The mission of the IMF stated on Thursday that it expected Serbia’s real GDP growth to be 4.2 percent this year and 3.5 percent in 2019.

At the end of their visit to Belgrade for the first consideration of a new arrangement, they also indicated that structural reforms should be accelerated, Beta agency reported.

The full implementation of the program of structural reforms will have additional positive effects on the growth potential, reads the statement of IMF Mission chief James Roaf.

It was pointed out that total inflation in Serbia increased to 2.6 percent in August and that it was expected to stay around the middle of the three-percent target band during 2018 and 2019.

Good macroeconomic results are still being accomplished. In 2018, growth accelerated thanks to private spending and dynamic foreign direct investments and exports. Conditions on the labor market continued to improve, with significant growth of employment in the formal sector, a drop in unemployment and stable growth of salaries in the private sector, Roaf said.

He added that, according to estimates, the general level of the state would register a surplus in the amount of 0.6 percent of GDP, with the higher than expected execution of capital spending.

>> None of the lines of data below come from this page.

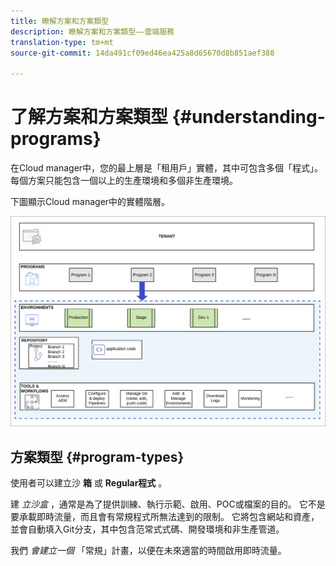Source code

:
 ```yaml
---
title: 瞭解方案和方案類型
description: 瞭解方案和方案類型——雲端服務
translation-type: tm+mt
source-git-commit: 14da491cf09ed46ea425a8d65670d8b851aef388

---
```



# 了解方案和方案類型 {#understanding-programs}

在Cloud manager中，您的最上層是「租用戶」實體，其中可包含多個「程式」。  每個方案只能包含一個以上的生產環境和多個非生產環境。

下圖顯示Cloud manager中的實體階層。

![影像](assets/program-types1.png)

## 方案類型 {#program-types}

使用者可以建立沙 **箱** 或 **Regular程式** 。

建 *立沙盒* ，通常是為了提供訓練、執行示範、啟用、POC或檔案的目的。 它不是要承載即時流量，而且會有常規程式所無法達到的限制。 它將包含網站和資產，並會自動填入Git分支，其中包含范常式式碼、開發環境和非生產管道。

我們 *會建立一個* 「常規」計畫，以便在未來適當的時間啟用即時流量。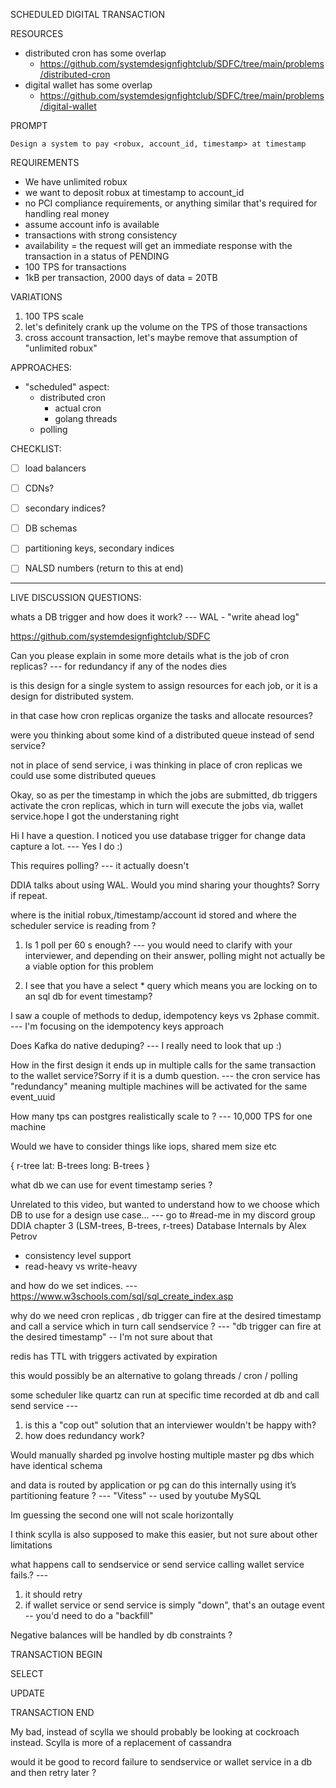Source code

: 


SCHEDULED DIGITAL TRANSACTION



RESOURCES
- distributed cron has some overlap
    - https://github.com/systemdesignfightclub/SDFC/tree/main/problems/distributed-cron
- digital wallet has some overlap
    - https://github.com/systemdesignfightclub/SDFC/tree/main/problems/digital-wallet






PROMPT
```
Design a system to pay <robux, account_id, timestamp> at timestamp
```







REQUIREMENTS
- We have unlimited robux
- we want to deposit robux at timestamp to account_id
- no PCI compliance requirements, or anything similar that's required for handling real money
- assume account info is available
- transactions with strong consistency
- availability = the request will get an immediate response with the transaction in a status of PENDING
- 100 TPS for transactions
- 1kB per transaction, 2000 days of data = 20TB





VARIATIONS
1. 100 TPS scale
2. let's definitely crank up the volume on the TPS of those transactions
3. cross account transaction, let's maybe remove that assumption of "unlimited robux"




APPROACHES:
- "scheduled" aspect:
    - distributed cron
        - actual cron
        - golang threads
    - polling







CHECKLIST:
- [ ] load balancers
- [ ] CDNs?
- [ ] secondary indices?
- [ ] DB schemas
- [ ] partitioning keys, secondary indices
- [ ] NALSD numbers (return to this at end)













--------------------
LIVE DISCUSSION QUESTIONS:






whats a DB trigger and how does it work?
\---
WAL - "write ahead log"




https://github.com/systemdesignfightclub/SDFC





Can you please explain in some more details what is the job of cron replicas?
\---
for redundancy if any of the nodes dies


is this design for a single system to assign resources for each job, or it is a design for distributed system.








in that case how cron replicas organize the tasks and allocate resources?







were you thinking about some kind of a distributed queue instead of send service?




not in place of send service, i was thinking in place of cron replicas we could use some distributed queues




Okay, so as per the timestamp in which the jobs are submitted, db triggers activate the cron replicas, which in turn will execute the jobs via, wallet service.hope I got the understaning right






Hi I have a question. I noticed you use database trigger for change data capture a lot.
\---
Yes I do :)

This requires polling?
\---
it actually doesn't

DDIA talks about using WAL. Would you mind sharing your thoughts? Sorry if repeat.






where is the initial robux,/timestamp/account id stored and where the scheduler service is reading from ?





1. Is 1 poll per 60 s enough?
\---
you would need to clarify with your interviewer, and depending on their answer, polling might not actually be a viable option for this problem



2. I see that you have a select * query which means you are locking on to an sql db for event timestamp?





I saw a couple of methods to dedup, idempotency keys vs 2phase commit.
\---
I'm focusing on the idempotency keys approach

Does Kafka do native deduping?
\---
I really need to look that up :)






How in the first design it ends up in multiple calls for the same transaction to the wallet service?Sorry if it is a dumb question.
\---
the cron service has "redundancy" meaning multiple machines will be activated for the same event_uuid



How many tps can postgres realistically scale to ?
\---
10,000 TPS for one machine


Would we have to consider things like iops, shared mem size etc 


{
  r-tree
    lat:   B-trees
    long:   B-trees
}


what db we can use for event timestamp series ?










Unrelated to this video, but wanted to understand how to we choose which DB to use for a design use case...
\---
go to #read-me in my discord group
DDIA chapter 3 (LSM-trees, B-trees, r-trees)
Database Internals by Alex Petrov
- consistency level support
- read-heavy vs write-heavy


and how do we set indices. 
\---
https://www.w3schools.com/sql/sql_create_index.asp







why do we need cron replicas , db trigger can fire at the desired timestamp and call a service which in turn call sendservice ?
\---
"db trigger can fire at the desired timestamp" -- I'm not sure about that

redis has TTL with triggers activated by expiration

this would possibly be an alternative to golang threads / cron / polling




some scheduler like quartz can run at specific time recorded at db and call send service
\---
1. is this a "cop out" solution that an interviewer wouldn't be happy with?
2. how does redundancy work?










Would manually sharded pg involve hosting multiple master pg dbs which have identical schema

and data is routed by application or pg can do this internally using it’s partitioning feature ? 
\---
"Vitess" -- used by youtube
MySQL




Im guessing the second one will not scale horizontally




I think scylla is also supposed to make this easier, but not sure about other limitations









what happens call to sendservice or send service calling wallet service fails.? 
\---
1. it should retry
2. if wallet service or send service is simply "down", that's an outage event -- you'd need to do a "backfill"




Negative balances will be handled by db constraints ?



TRANSACTION BEGIN

SELECT 

UPDATE

TRANSACTION END




My bad, instead of scylla we should probably be looking at cockroach instead. Scylla is more of a replacement of cassandra



would it be good to record failure to sendservice or wallet service in a db and then retry later ?





















































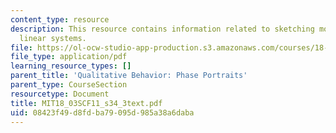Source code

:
 ```yaml
---
content_type: resource
description: This resource contains information related to sketching more general
  linear systems.
file: https://ol-ocw-studio-app-production.s3.amazonaws.com/courses/18-03sc-differential-equations-fall-2011/08423f49d8fdba79095d985a38a6daba_MIT18_03SCF11_s34_3text.pdf
file_type: application/pdf
learning_resource_types: []
parent_title: 'Qualitative Behavior: Phase Portraits'
parent_type: CourseSection
resourcetype: Document
title: MIT18_03SCF11_s34_3text.pdf
uid: 08423f49-d8fd-ba79-095d-985a38a6daba
---
```

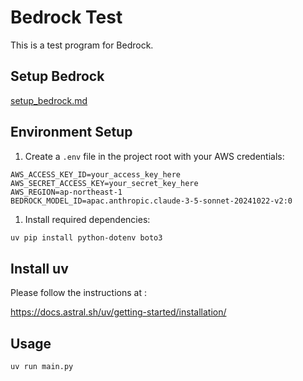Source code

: # Bedrock Test

This is a test program for Bedrock.  

## Setup Bedrock

[setup_bedrock.md](./docs/setup_bedrock.md)

## Environment Setup

1. Create a `.env` file in the project root with your AWS credentials:

```env
AWS_ACCESS_KEY_ID=your_access_key_here
AWS_SECRET_ACCESS_KEY=your_secret_key_here
AWS_REGION=ap-northeast-1
BEDROCK_MODEL_ID=apac.anthropic.claude-3-5-sonnet-20241022-v2:0
```

1. Install required dependencies:

```bash
uv pip install python-dotenv boto3
```

## Install uv

Please follow the instructions at :

https://docs.astral.sh/uv/getting-started/installation/

## Usage

``` bash
uv run main.py
```
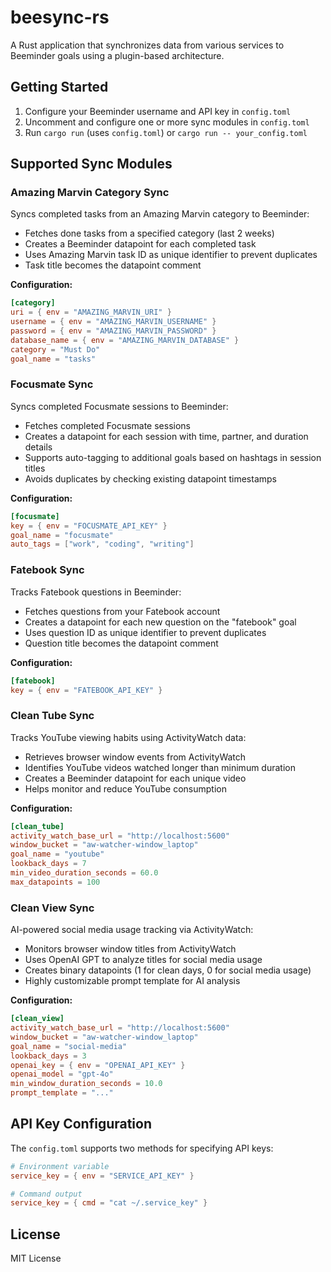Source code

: # beesync-rs

A Rust application that synchronizes data from various services to Beeminder goals using a plugin-based architecture.

## Getting Started

1. Configure your Beeminder username and API key in `config.toml`
2. Uncomment and configure one or more sync modules in `config.toml`
3. Run `cargo run` (uses `config.toml`) or `cargo run -- your_config.toml`

## Supported Sync Modules

### Amazing Marvin Category Sync

Syncs completed tasks from an Amazing Marvin category to Beeminder:

- Fetches done tasks from a specified category (last 2 weeks)
- Creates a Beeminder datapoint for each completed task
- Uses Amazing Marvin task ID as unique identifier to prevent duplicates
- Task title becomes the datapoint comment

**Configuration:**
```toml
[category]
uri = { env = "AMAZING_MARVIN_URI" }
username = { env = "AMAZING_MARVIN_USERNAME" }
password = { env = "AMAZING_MARVIN_PASSWORD" }
database_name = { env = "AMAZING_MARVIN_DATABASE" }
category = "Must Do"
goal_name = "tasks"
```

### Focusmate Sync

Syncs completed Focusmate sessions to Beeminder:

- Fetches completed Focusmate sessions
- Creates a datapoint for each session with time, partner, and duration details
- Supports auto-tagging to additional goals based on hashtags in session titles
- Avoids duplicates by checking existing datapoint timestamps

**Configuration:**
```toml
[focusmate]
key = { env = "FOCUSMATE_API_KEY" }
goal_name = "focusmate"
auto_tags = ["work", "coding", "writing"]
```

### Fatebook Sync

Tracks Fatebook questions in Beeminder:

- Fetches questions from your Fatebook account
- Creates a datapoint for each new question on the "fatebook" goal
- Uses question ID as unique identifier to prevent duplicates
- Question title becomes the datapoint comment

**Configuration:**
```toml
[fatebook]
key = { env = "FATEBOOK_API_KEY" }
```

### Clean Tube Sync

Tracks YouTube viewing habits using ActivityWatch data:

- Retrieves browser window events from ActivityWatch
- Identifies YouTube videos watched longer than minimum duration
- Creates a Beeminder datapoint for each unique video
- Helps monitor and reduce YouTube consumption

**Configuration:**
```toml
[clean_tube]
activity_watch_base_url = "http://localhost:5600"
window_bucket = "aw-watcher-window_laptop"
goal_name = "youtube"
lookback_days = 7
min_video_duration_seconds = 60.0
max_datapoints = 100
```

### Clean View Sync

AI-powered social media usage tracking via ActivityWatch:

- Monitors browser window titles from ActivityWatch
- Uses OpenAI GPT to analyze titles for social media usage
- Creates binary datapoints (1 for clean days, 0 for social media usage)
- Highly customizable prompt template for AI analysis

**Configuration:**
```toml
[clean_view]
activity_watch_base_url = "http://localhost:5600"
window_bucket = "aw-watcher-window_laptop"
goal_name = "social-media"
lookback_days = 3
openai_key = { env = "OPENAI_API_KEY" }
openai_model = "gpt-4o"
min_window_duration_seconds = 10.0
prompt_template = "..."
```

## API Key Configuration

The `config.toml` supports two methods for specifying API keys:

```toml
# Environment variable
service_key = { env = "SERVICE_API_KEY" }

# Command output
service_key = { cmd = "cat ~/.service_key" }
```

## License

MIT License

The public debt should fall under 55 percent of GDP by the end of the year, while yields on state securities have stabilized at levels close to historic minimums. Considering the positive fiscal results, the government abolished the temporary reduction of pensions, dating back to the crisis period, which will come into effect in November 2018, while making sure that the overall share of pensions in GDP does not increase, Roaf said.